■ Task prompt ■
Your copy must hold all of the data below, unchanged and without images.

■ Records to use ■
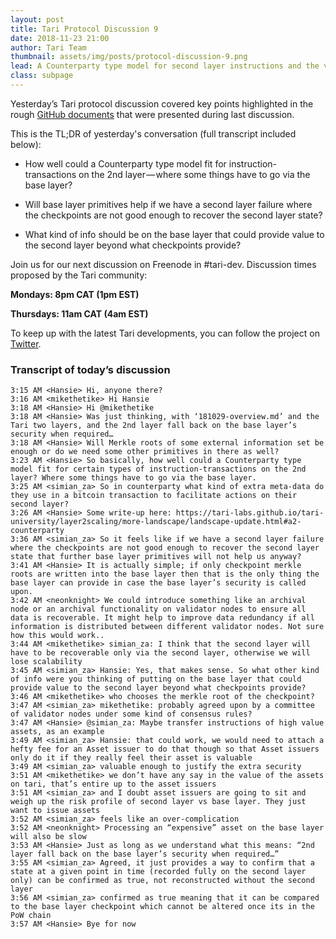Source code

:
 ```yaml
---
layout: post
title: Tari Protocol Discussion 9
date: 2018-11-23 21:00
author: Tari Team
thumbnail: assets/img/posts/protocol-discussion-9.png
lead: A Counterparty type model for second layer instructions and the value of base layer primitives.
class: subpage
---
```


Yesterday’s Tari protocol discussion covered key points highlighted in the rough [GitHub documents](https://github.com/tari-project/RFC/tree/master/proposals) that were presented during last discussion. 

This is the TL;DR of yesterday's conversation (full transcript included below):

* How well could a Counterparty type model fit for instruction-transactions on the 2nd layer — where some things have to go via the base layer?

* Will base layer primitives help if we have a second layer failure where the checkpoints are not good enough to recover the second layer state?

* What kind of info should be on the base layer that could provide value to the second layer beyond what checkpoints provide?

Join us for our next discussion on Freenode in #tari-dev.
Discussion times proposed by the Tari community:

**Mondays: 8pm CAT (1pm EST)**

**Thursdays: 11am CAT (4am EST)**

To keep up with the latest Tari developments, you can follow the project on [Twitter](https://twitter.com/tari).

### Transcript of today’s discussion

```
3:15 AM <Hansie> Hi, anyone there?
3:16 AM <mikethetike> Hi Hansie
3:18 AM <Hansie> Hi @mikethetike
3:18 AM <Hansie> Was just thinking, with ‘181029-overview.md’ and the Tari two layers, and the 2nd layer fall back on the base layer’s security when required…
3:18 AM <Hansie> Will Merkle roots of some external information set be enough or do we need some other primitives in there as well?
3:23 AM <Hansie> So basically, how well could a Counterparty type model fit for certain types of instruction-transactions on the 2nd layer? Where some things have to go via the base layer.
3:25 AM <simian_za> So in counterparty what kind of extra meta-data do they use in a bitcoin transaction to facilitate actions on their second layer?
3:26 AM <Hansie> Some write-up here: https://tari-labs.github.io/tari-university/layer2scaling/more-landscape/landscape-update.html#a2-counterparty
3:36 AM <simian_za> So it feels like if we have a second layer failure where the checkpoints are not good enough to recover the second layer state that further base layer primitives will not help us anyway?
3:41 AM <Hansie> It is actually simple; if only checkpoint merkle roots are written into the base layer then that is the only thing the base layer can provide in case the base layer’s security is called upon.
3:42 AM <neonknight> We could introduce something like an archival node or an archival functionality on validator nodes to ensure all data is recoverable. It might help to improve data redundancy if all information is distributed between different validator nodes. Not sure how this would work..
3:44 AM <mikethetike> simian_za: I think that the second layer will have to be recoverable only via the second layer, otherwise we will lose scalability
3:45 AM <simian_za> Hansie: Yes, that makes sense. So what other kind of info were you thinking of putting on the base layer that could provide value to the second layer beyond what checkpoints provide?
3:46 AM <mikethetike> who chooses the merkle root of the checkpoint?
3:47 AM <simian_za> mikethetike: probably agreed upon by a committee of validator nodes under some kind of consensus rules?
3:47 AM <Hansie> @simian_za: Maybe transfer instructions of high value assets, as an example
3:49 AM <simian_za> Hansie: that could work, we would need to attach a hefty fee for an Asset issuer to do that though so that Asset issuers only do it if they really feel their asset is valuable
3:49 AM <simian_za> valuable enough to justify the extra security
3:51 AM <mikethetike> we don’t have any say in the value of the assets on tari, that’s entire up to the asset issuers
3:51 AM <simian_za> and I doubt asset issuers are going to sit and weigh up the risk profile of second layer vs base layer. They just want to issue assets
3:52 AM <simian_za> feels like an over-complication
3:52 AM <neonknight> Processing an “expensive” asset on the base layer will also be slow
3:53 AM <Hansie> Just as long as we understand what this means: “2nd layer fall back on the base layer’s security when required…”
3:55 AM <simian_za> Agreed, it just provides a way to confirm that a state at a given point in time (recorded fully on the second layer only) can be confirmed as true, not reconstructed without the second layer
3:56 AM <simian_za> confirmed as true meaning that it can be compared to the base layer checkpoint which cannot be altered once its in the PoW chain
3:57 AM <Hansie> Bye for now
```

■ Reply to the task ■
Source code

:
 ```yaml
---
layout: post
title: Tari Protocol Discussion 9
date: 2018-11-23 21:00
author: Tari Team
thumbnail: assets/img/posts/protocol-discussion-9.png
lead: A Counterparty type model for second layer instructions and the value of base layer primitives.
class: subpage
---
```


Yesterday’s Tari protocol discussion covered key points highlighted in the rough [GitHub documents](https://github.com/tari-project/RFC/tree/master/proposals) that were presented during last discussion. 

This is the TL;DR of yesterday's conversation (full transcript included below):

* How well could a Counterparty type model fit for instruction-transactions on the 2nd layer — where some things have to go via the base layer?

* Will base layer primitives help if we have a second layer failure where the checkpoints are not good enough to recover the second layer state?

* What kind of info should be on the base layer that could provide value to the second layer beyond what checkpoints provide?

Join us for our next discussion on Freenode in #tari-dev.
Discussion times proposed by the Tari community:

**Mondays: 8pm CAT (1pm EST)**

**Thursdays: 11am CAT (4am EST)**

To keep up with the latest Tari developments, you can follow the project on [Twitter](https://twitter.com/tari).

### Transcript of today’s discussion

```
3:15 AM <Hansie> Hi, anyone there?
3:16 AM <mikethetike> Hi Hansie
3:18 AM <Hansie> Hi @mikethetike
3:18 AM <Hansie> Was just thinking, with ‘181029-overview.md’ and the Tari two layers, and the 2nd layer fall back on the base layer’s security when required…
3:18 AM <Hansie> Will Merkle roots of some external information set be enough or do we need some other primitives in there as well?
3:23 AM <Hansie> So basically, how well could a Counterparty type model fit for certain types of instruction-transactions on the 2nd layer? Where some things have to go via the base layer.
3:25 AM <simian_za> So in counterparty what kind of extra meta-data do they use in a bitcoin transaction to facilitate actions on their second layer?
3:26 AM <Hansie> Some write-up here: https://tari-labs.github.io/tari-university/layer2scaling/more-landscape/landscape-update.html#a2-counterparty
3:36 AM <simian_za> So it feels like if we have a second layer failure where the checkpoints are not good enough to recover the second layer state that further base layer primitives will not help us anyway?
3:41 AM <Hansie> It is actually simple; if only checkpoint merkle roots are written into the base layer then that is the only thing the base layer can provide in case the base layer’s security is called upon.
3:42 AM <neonknight> We could introduce something like an archival node or an archival functionality on validator nodes to ensure all data is recoverable. It might help to improve data redundancy if all information is distributed between different validator nodes. Not sure how this would work..
3:44 AM <mikethetike> simian_za: I think that the second layer will have to be recoverable only via the second layer, otherwise we will lose scalability
3:45 AM <simian_za> Hansie: Yes, that makes sense. So what other kind of info were you thinking of putting on the base layer that could provide value to the second layer beyond what checkpoints provide?
3:46 AM <mikethetike> who chooses the merkle root of the checkpoint?
3:47 AM <simian_za> mikethetike: probably agreed upon by a committee of validator nodes under some kind of consensus rules?
3:47 AM <Hansie> @simian_za: Maybe transfer instructions of high value assets, as an example
3:49 AM <simian_za> Hansie: that could work, we would need to attach a hefty fee for an Asset issuer to do that though so that Asset issuers only do it if they really feel their asset is valuable
3:49 AM <simian_za> valuable enough to justify the extra security
3:51 AM <mikethetike> we don’t have any say in the value of the assets on tari, that’s entire up to the asset issuers
3:51 AM <simian_za> and I doubt asset issuers are going to sit and weigh up the risk profile of second layer vs base layer. They just want to issue assets
3:52 AM <simian_za> feels like an over-complication
3:52 AM <neonknight> Processing an “expensive” asset on the base layer will also be slow
3:53 AM <Hansie> Just as long as we understand what this means: “2nd layer fall back on the base layer’s security when required…”
3:55 AM <simian_za> Agreed, it just provides a way to confirm that a state at a given point in time (recorded fully on the second layer only) can be confirmed as true, not reconstructed without the second layer
3:56 AM <simian_za> confirmed as true meaning that it can be compared to the base layer checkpoint which cannot be altered once its in the PoW chain
3:57 AM <Hansie> Bye for now
```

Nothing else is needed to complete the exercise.